James Mackintosh on how constitutions grow and are not made (1799)

Found in Vindiciae Gallicae and Other Writings on the French Revolution
The Scottish Whig politician and moral philosopher Sir James Mackintosh (1765-1832), writing during the French Revolution, believed that a free constitution was one that evolved gradually over time and was not created in one piece by men in an act of violence:
Such a body of political laws (the constitution of a state) must in all countries arise out of the character and situation of a people; they must grow with its progress, be adapted to its peculiarities, change with its changes, and be incorporated with its habits. Human wisdom cannot form such a constitution by one act, for human wisdom cannot create the materials of which it is composed. The attempt, always ineffectual, to change by violence the ancient habits of men, and the established order of society, so as to fit them for an absolutely new scheme of government, flows from the most presumptuous ignorance, requires the support of the most ferocious tyranny, and leads to consequences which its authors can never foresee,—generally, indeed, to institutions the most opposite to those of which they profess to seek the establishment.

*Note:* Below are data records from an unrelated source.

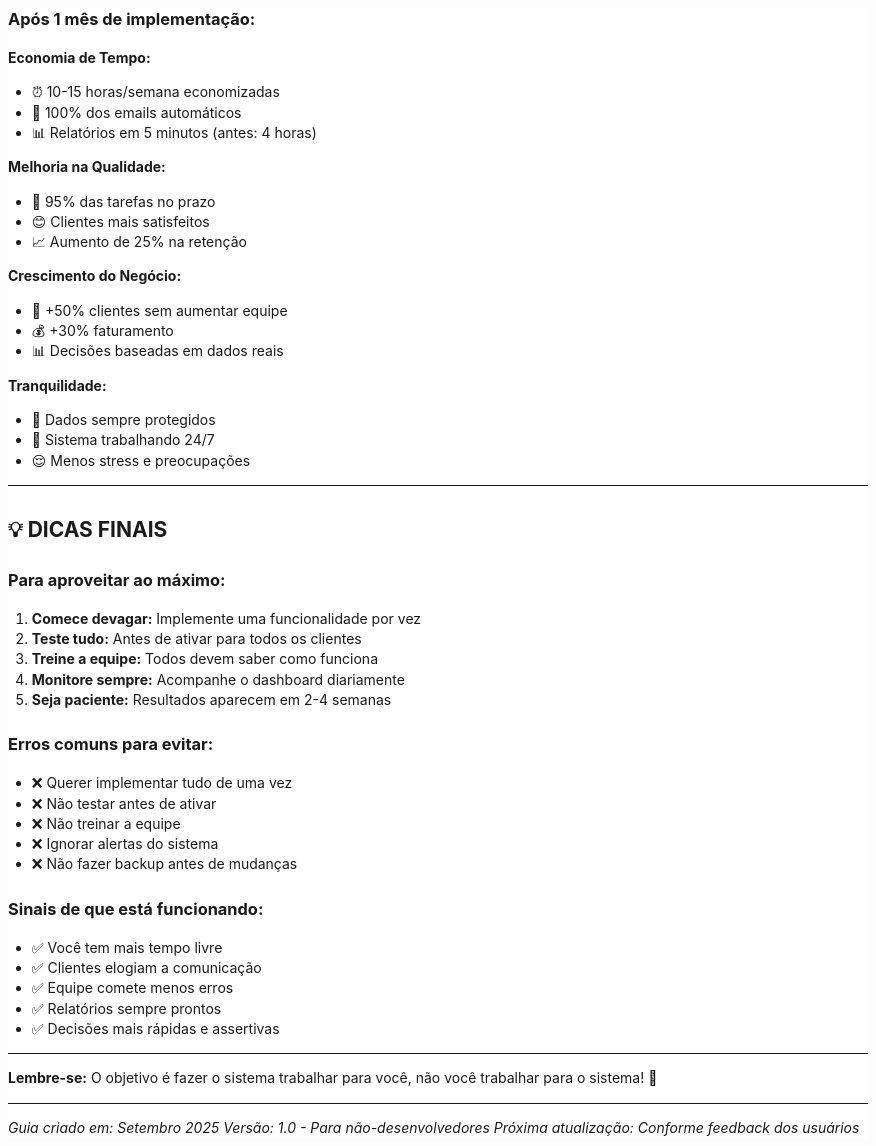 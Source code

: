### **Após 1 mês de implementação:**

**Economia de Tempo:**
- ⏰ 10-15 horas/semana economizadas
- 📧 100% dos emails automáticos
- 📊 Relatórios em 5 minutos (antes: 4 horas)

**Melhoria na Qualidade:**
- 🎯 95% das tarefas no prazo
- 😊 Clientes mais satisfeitos
- 📈 Aumento de 25% na retenção

**Crescimento do Negócio:**
- 👥 +50% clientes sem aumentar equipe
- 💰 +30% faturamento
- 📊 Decisões baseadas em dados reais

**Tranquilidade:**
- 💾 Dados sempre protegidos
- 🤖 Sistema trabalhando 24/7
- 😌 Menos stress e preocupações

---

## 💡 DICAS FINAIS

### **Para aproveitar ao máximo:**
1. **Comece devagar:** Implemente uma funcionalidade por vez
2. **Teste tudo:** Antes de ativar para todos os clientes
3. **Treine a equipe:** Todos devem saber como funciona
4. **Monitore sempre:** Acompanhe o dashboard diariamente
5. **Seja paciente:** Resultados aparecem em 2-4 semanas

### **Erros comuns para evitar:**
- ❌ Querer implementar tudo de uma vez
- ❌ Não testar antes de ativar
- ❌ Não treinar a equipe
- ❌ Ignorar alertas do sistema
- ❌ Não fazer backup antes de mudanças

### **Sinais de que está funcionando:**
- ✅ Você tem mais tempo livre
- ✅ Clientes elogiam a comunicação
- ✅ Equipe comete menos erros
- ✅ Relatórios sempre prontos
- ✅ Decisões mais rápidas e assertivas

---

**Lembre-se:** O objetivo é fazer o sistema trabalhar para você, não você trabalhar para o sistema! 🚀

---

*Guia criado em: Setembro 2025*
*Versão: 1.0 - Para não-desenvolvedores*
*Próxima atualização: Conforme feedback dos usuários* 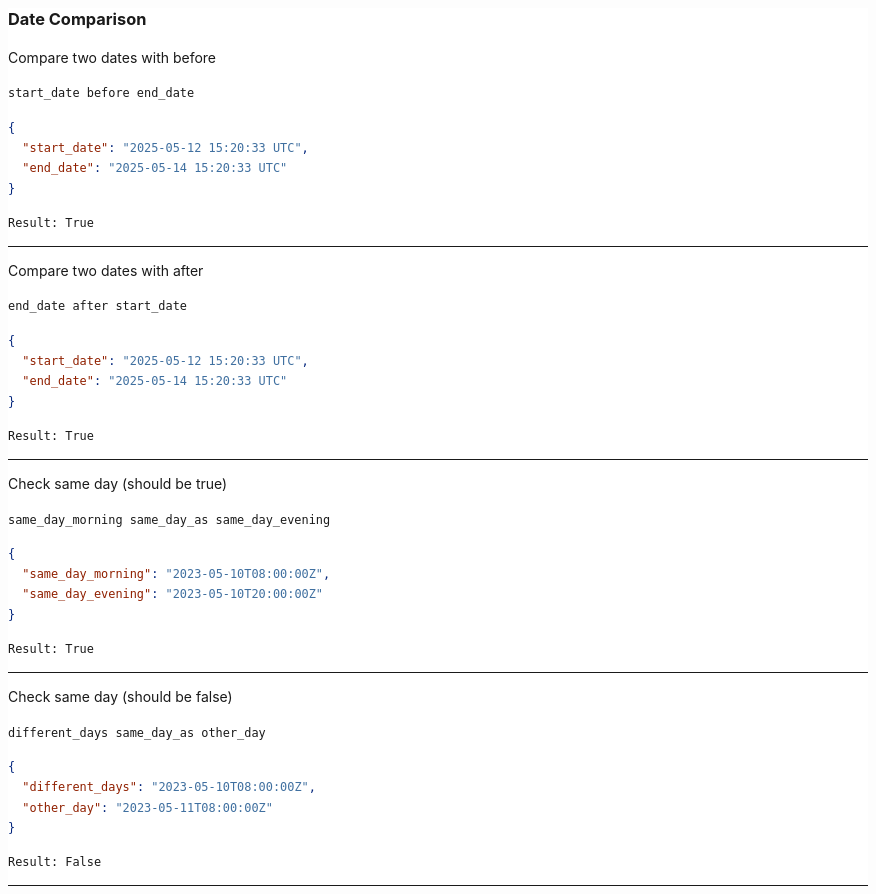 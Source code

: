   
### Date Comparison  
Compare two dates with before  
  
```  
start_date before end_date  
```  
```json
{
  "start_date": "2025-05-12 15:20:33 UTC",
  "end_date": "2025-05-14 15:20:33 UTC"
}
```  
`Result: True`   

---
  
Compare two dates with after  
  
```  
end_date after start_date  
```  
```json
{
  "start_date": "2025-05-12 15:20:33 UTC",
  "end_date": "2025-05-14 15:20:33 UTC"
}
```  
`Result: True`   

---
  
Check same day (should be true)  
  
```  
same_day_morning same_day_as same_day_evening  
```  
```json
{
  "same_day_morning": "2023-05-10T08:00:00Z",
  "same_day_evening": "2023-05-10T20:00:00Z"
}
```  
`Result: True`   

---
  
Check same day (should be false)  
  
```  
different_days same_day_as other_day  
```  
```json
{
  "different_days": "2023-05-10T08:00:00Z",
  "other_day": "2023-05-11T08:00:00Z"
}
```  
`Result: False`   

---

Mackintosh’s “Discourse on the Law of Nature and Nations” (1799) poses a dilemma for defenders of the American Constitution since it seems to have been created in one piece by specific men at a specific place after an act of violence. These were the very things which Mackintosh warned would lead to not only unintended consequences but to the creation of “institutions the most opposite to those of which they profess to seek the establishment”. The founders of the American Constitution might counter with the argument that the free constitution Mackintosh extolled, one that “arise(s) out of the character and situation of a people; (which grows) with its progress, (adapts) to its peculiarities, change(s) with its changes” was being denied the colonists by Britain, hence the need to change matters. Mackintosh’s perspective is one which is very much within the Fergusonian and Hayekian traditions which sees societies, law making, and constitutions as the “result of human action but not of human design.” Nevertheless, he does raise the problem of what to do when a constitution evolves in an increasingly despotic direction: can such a society “evolve its way out” of despotism towards liberty, or is some kind of circuit-breaker required like the American Revolution to set it off in a new pro-liberty direction?